The British Supreme Court on Wednesday ruled against the transfer to Rwanda of asylum seekers whom the United Kingdom want removed from their territory as part of the country’s effort to deal with the migration crisis that it has grappled with for years.
Rwanda last year agreed to host migrants to be relocated from the United Kingdom, under the Rwanda-UK Migration and Economic Development Partnership initiative. At the time, the Government of Rwanda made it clear that with this gesture, the country was offering part of a solution to the broken global migration system, and nothing else.
As part of the plan, migrants would be integrated into communities across the country, where they would be entitled to full protection under Rwandan law, offered equal access to employment, and enrolment in healthcare and social care services, among other benefits.
The ruling by the UK court on Wednesday did nothing but vilify Rwanda, a country that was only trying to offer a solution with the little it has, and driven by nothing but her own turbulent past.
According to the ruling, "Rwanda is not a safe country” where these asylum seekers can be resettled and enjoy their full freedoms.
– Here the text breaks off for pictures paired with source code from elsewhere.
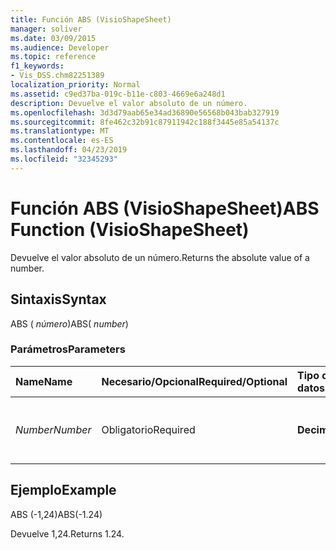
 ```yaml
---
title: Función ABS (VisioShapeSheet)
manager: soliver
ms.date: 03/09/2015
ms.audience: Developer
ms.topic: reference
f1_keywords:
- Vis_DSS.chm82251389
localization_priority: Normal
ms.assetid: c9ed37ba-019c-b11e-c803-4669e6a248d1
description: Devuelve el valor absoluto de un número.
ms.openlocfilehash: 3d3d79aab65e34ad36890e56568b043bab327919
ms.sourcegitcommit: 8fe462c32b91c87911942c188f3445e85a54137c
ms.translationtype: MT
ms.contentlocale: es-ES
ms.lasthandoff: 04/23/2019
ms.locfileid: "32345293"
---
```

# <a name="abs-function-visioshapesheet"></a><span data-ttu-id="4fd04-103">Función ABS (VisioShapeSheet)</span><span class="sxs-lookup"><span data-stu-id="4fd04-103">ABS Function (VisioShapeSheet)</span></span>

<span data-ttu-id="4fd04-104">Devuelve el valor absoluto de un número.</span><span class="sxs-lookup"><span data-stu-id="4fd04-104">Returns the absolute value of a number.</span></span>
  
## <a name="syntax"></a><span data-ttu-id="4fd04-105">Sintaxis</span><span class="sxs-lookup"><span data-stu-id="4fd04-105">Syntax</span></span>

<span data-ttu-id="4fd04-106">ABS ( *número*)</span><span class="sxs-lookup"><span data-stu-id="4fd04-106">ABS( *number*)</span></span> 
  
### <a name="parameters"></a><span data-ttu-id="4fd04-107">Parámetros</span><span class="sxs-lookup"><span data-stu-id="4fd04-107">Parameters</span></span>

|<span data-ttu-id="4fd04-108">**Name**</span><span class="sxs-lookup"><span data-stu-id="4fd04-108">**Name**</span></span>|<span data-ttu-id="4fd04-109">**Necesario/Opcional**</span><span class="sxs-lookup"><span data-stu-id="4fd04-109">**Required/Optional**</span></span>|<span data-ttu-id="4fd04-110">**Tipo de datos**</span><span class="sxs-lookup"><span data-stu-id="4fd04-110">**Data Type**</span></span>|<span data-ttu-id="4fd04-111">**Descripción**</span><span class="sxs-lookup"><span data-stu-id="4fd04-111">**Description**</span></span>|
|:-----|:-----|:-----|:-----|
| <span data-ttu-id="4fd04-112">_Number_</span><span class="sxs-lookup"><span data-stu-id="4fd04-112">_Number_</span></span> <br/> |<span data-ttu-id="4fd04-113">Obligatorio</span><span class="sxs-lookup"><span data-stu-id="4fd04-113">Required</span></span>  <br/> |<span data-ttu-id="4fd04-114">**Decimal**</span><span class="sxs-lookup"><span data-stu-id="4fd04-114">**Decimal**</span></span> <br/> |<span data-ttu-id="4fd04-115">El número cuyo valor absoluto desea encontrar.</span><span class="sxs-lookup"><span data-stu-id="4fd04-115">The number whose absolute value you want to find.</span></span>  <br/> |
   
## <a name="example"></a><span data-ttu-id="4fd04-116">Ejemplo</span><span class="sxs-lookup"><span data-stu-id="4fd04-116">Example</span></span>

<span data-ttu-id="4fd04-117">ABS (-1,24)</span><span class="sxs-lookup"><span data-stu-id="4fd04-117">ABS(-1.24)</span></span> 
  
<span data-ttu-id="4fd04-118">Devuelve 1,24.</span><span class="sxs-lookup"><span data-stu-id="4fd04-118">Returns 1.24.</span></span>
  

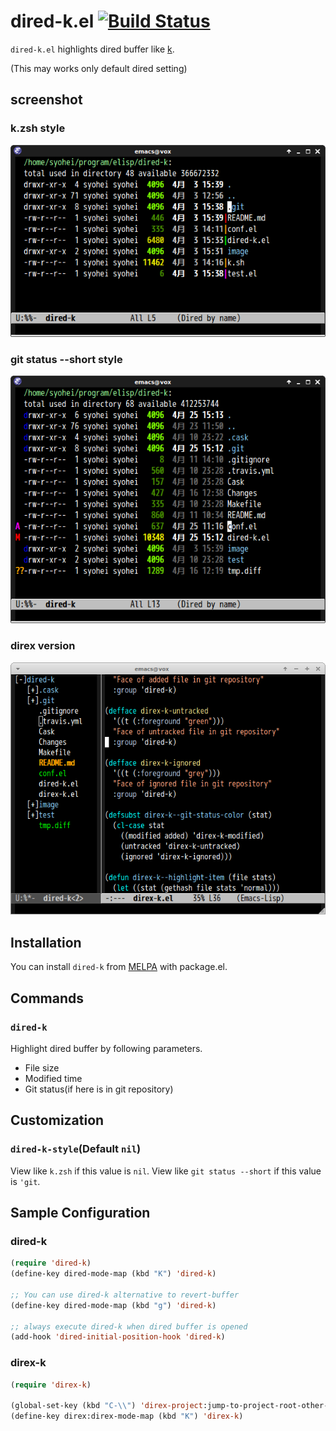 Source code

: # dired-k.el [![Build Status](https://travis-ci.org/syohex/emacs-dired-k.png)](https://travis-ci.org/syohex/emacs-dired-k)

`dired-k.el` highlights dired buffer like [k](https://github.com/supercrabtree/k).

(This may works only default dired setting)


## screenshot

### k.zsh style

![dired-k](image/dired-k.png)

### git status --short style

![dired-k-git-style](image/dired-k-style-git.png)

### direx version

![direx-k](image/direx-k.png)


## Installation

You can install `dired-k` from [MELPA](http://melpa.milkbox.net/) with package.el.


## Commands

### `dired-k`

Highlight dired buffer by following parameters.

- File size
- Modified time
- Git status(if here is in git repository)


## Customization

### `dired-k-style`(Default `nil`)

View like `k.zsh` if this value is `nil`. View like `git status --short` if
this value is `'git`.


## Sample Configuration

### dired-k
```lisp
(require 'dired-k)
(define-key dired-mode-map (kbd "K") 'dired-k)

;; You can use dired-k alternative to revert-buffer
(define-key dired-mode-map (kbd "g") 'dired-k)

;; always execute dired-k when dired buffer is opened
(add-hook 'dired-initial-position-hook 'dired-k)
```

### direx-k
```lisp
(require 'direx-k)

(global-set-key (kbd "C-\\") 'direx-project:jump-to-project-root-other-window)
(define-key direx:direx-mode-map (kbd "K") 'direx-k)
```
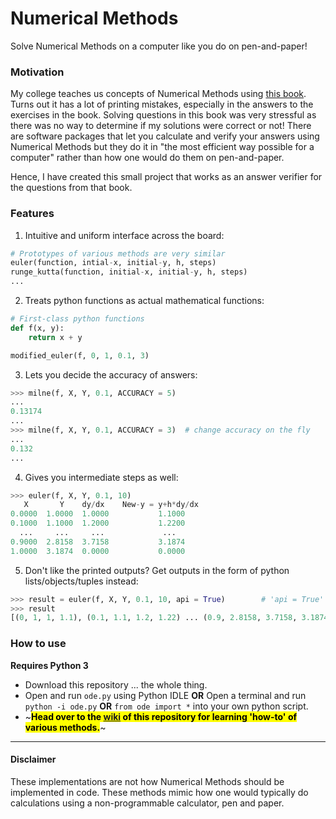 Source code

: # Numerical Methods 

Solve Numerical Methods on a computer like you do on pen-and-paper!

### Motivation

My college teaches us concepts of Numerical Methods using [this book](https://khannapublishers.in/index.php?route=product/product&manufacturer_id=90&product_id=244). Turns out it has a lot of printing mistakes, especially in the answers to the exercises in the book. Solving questions in this book was very stressful as there was no way to determine if my solutions were correct or not! There are software packages that let you calculate and verify your answers using Numerical Methods but they do it in "the most efficient way possible for a computer" rather than how one would do them on pen-and-paper.

Hence, I have created this small project that works as an answer verifier for the questions from that book.

### Features

1. Intuitive and uniform interface across the board:

```python
# Prototypes of various methods are very similar
euler(function, intial-x, initial-y, h, steps)
runge_kutta(function, initial-x, initial-y, h, steps)
...
```

2. Treats python functions as actual mathematical functions:

```python
# First-class python functions
def f(x, y):
	return x + y

modified_euler(f, 0, 1, 0.1, 3)
```

3. Lets you decide the accuracy of answers:

```python
>>> milne(f, X, Y, 0.1, ACCURACY = 5)
...
0.13174
...
>>> milne(f, X, Y, 0.1, ACCURACY = 3)  # change accuracy on the fly
...
0.132
...
```

4. Gives you intermediate steps as well:

```python
>>> euler(f, X, Y, 0.1, 10)
   X       Y    dy/dx    New-y = y+h*dy/dx
0.0000  1.0000  1.0000           1.1000
0.1000  1.1000  1.2000           1.2200
  ...     ...     ...             ...
0.9000  2.8158  3.7158           3.1874
1.0000  3.1874  0.0000           0.0000
```

5. Don't like the printed outputs? Get outputs in the form of python lists/objects/tuples instead:

```python
>>> result = euler(f, X, Y, 0.1, 10, api = True)		# 'api = True' works on all methods!
>>> result
[(0, 1, 1, 1.1), (0.1, 1.1, 1.2, 1.22) ... (0.9, 2.8158, 3.7158, 3.1874), (1.0, 3.1874, 0, 0)]
```

### How to use

**Requires Python 3**

- Download this repository ... the whole thing.
- Open and run `ode.py` using Python IDLE **OR** Open a terminal and run `python -i ode.py` **OR** `from ode import *` into your own python script.
- ~**<mark>Head over to the [wiki](https://github.com/utk-dev/ode/wiki) of this repository for learning 'how-to' of various methods.</mark>**~

------

#### Disclaimer

These implementations are not how Numerical Methods should be implemented in code. These methods mimic how one would typically do calculations using a non-programmable calculator, pen and paper. 
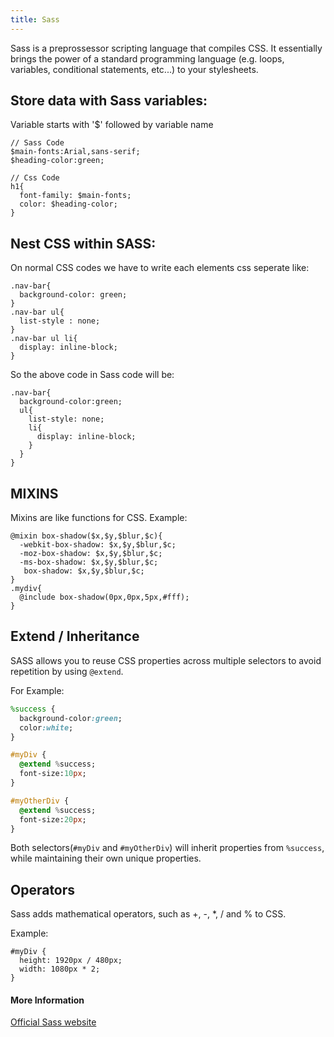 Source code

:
 ```yaml
---
title: Sass
---
```

Sass is a preprossessor scripting language that compiles CSS. It essentially brings the power of a standard programming language (e.g. loops, variables, conditional statements, etc...) to your stylesheets.

## Store data with Sass variables:

Variable starts with '$' followed by variable name
```
// Sass Code
$main-fonts:Arial,sans-serif;
$heading-color:green;

// Css Code
h1{
  font-family: $main-fonts;
  color: $heading-color;
}
```

## Nest CSS within SASS:

On normal CSS codes we have to write each elements css seperate like:
```
.nav-bar{
  background-color: green;
}
.nav-bar ul{
  list-style : none;
}
.nav-bar ul li{
  display: inline-block;
}

```
So the above code in Sass code will be:
```
.nav-bar{
  background-color:green;
  ul{
    list-style: none;
    li{
      display: inline-block;
    }
  }
}
```

## MIXINS

Mixins are like functions for CSS.
Example:
```
@mixin box-shadow($x,$y,$blur,$c){
  -webkit-box-shadow: $x,$y,$blur,$c;
  -moz-box-shadow: $x,$y,$blur,$c;
  -ms-box-shadow: $x,$y,$blur,$c;
   box-shadow: $x,$y,$blur,$c;
}
.mydiv{
  @include box-shadow(0px,0px,5px,#fff);
}

```

## Extend / Inheritance

SASS allows you to reuse CSS properties across multiple selectors to avoid repetition by using `@extend`.

For Example:
```sass
%success {
  background-color:green;
  color:white;
}

#myDiv {
  @extend %success;
  font-size:10px;
}

#myOtherDiv {
  @extend %success;
  font-size:20px;
}

```
Both selectors(`#myDiv` and `#myOtherDiv`) will inherit properties from `%success`, while maintaining their own unique properties.

## Operators

Sass adds mathematical operators, such as +, -, *, / and % to CSS.

Example:

```
#myDiv {
  height: 1920px / 480px;
  width: 1080px * 2;
}
```
#### More Information
[Official Sass website](https://sass-lang.com/)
The judges particularly said that there were no guarantees that these people would not be taken back to their own country from where they fled.
The latest ruling did not come as a surprise because, since the agreement was signed between the Minister of Foreign Affairs and the then UK Secretary for Home Affairs in April last year, Rwanda has faced a barrage of accusations, with some even saying that the country did this for economic gain.
While the UK government has announced it is working on a ‘Plan B’ that could see the asylum seekers eventually sent to Rwanda, it must be understood that Rwanda made this offer as a solution to this global challenge.
This is not the first time the country has shown compassion to a suffering people. In 2019, Rwanda offered to take in thousands of asylum seekers who were stuck in Libya where they were being sold as slaves. Since then hundreds of them have been brought here, and many of them were processed to relocate to third countries mainly in Europe and North America.
As of today, more of these people are still coming and hosted in their designated facility in Bugesera District, where they live freely and some have even chosen to stay in Rwanda over relocation to third countries. In fact, on Thursday, November 16, another group of 160 was received at Kigali International Airport from Libya.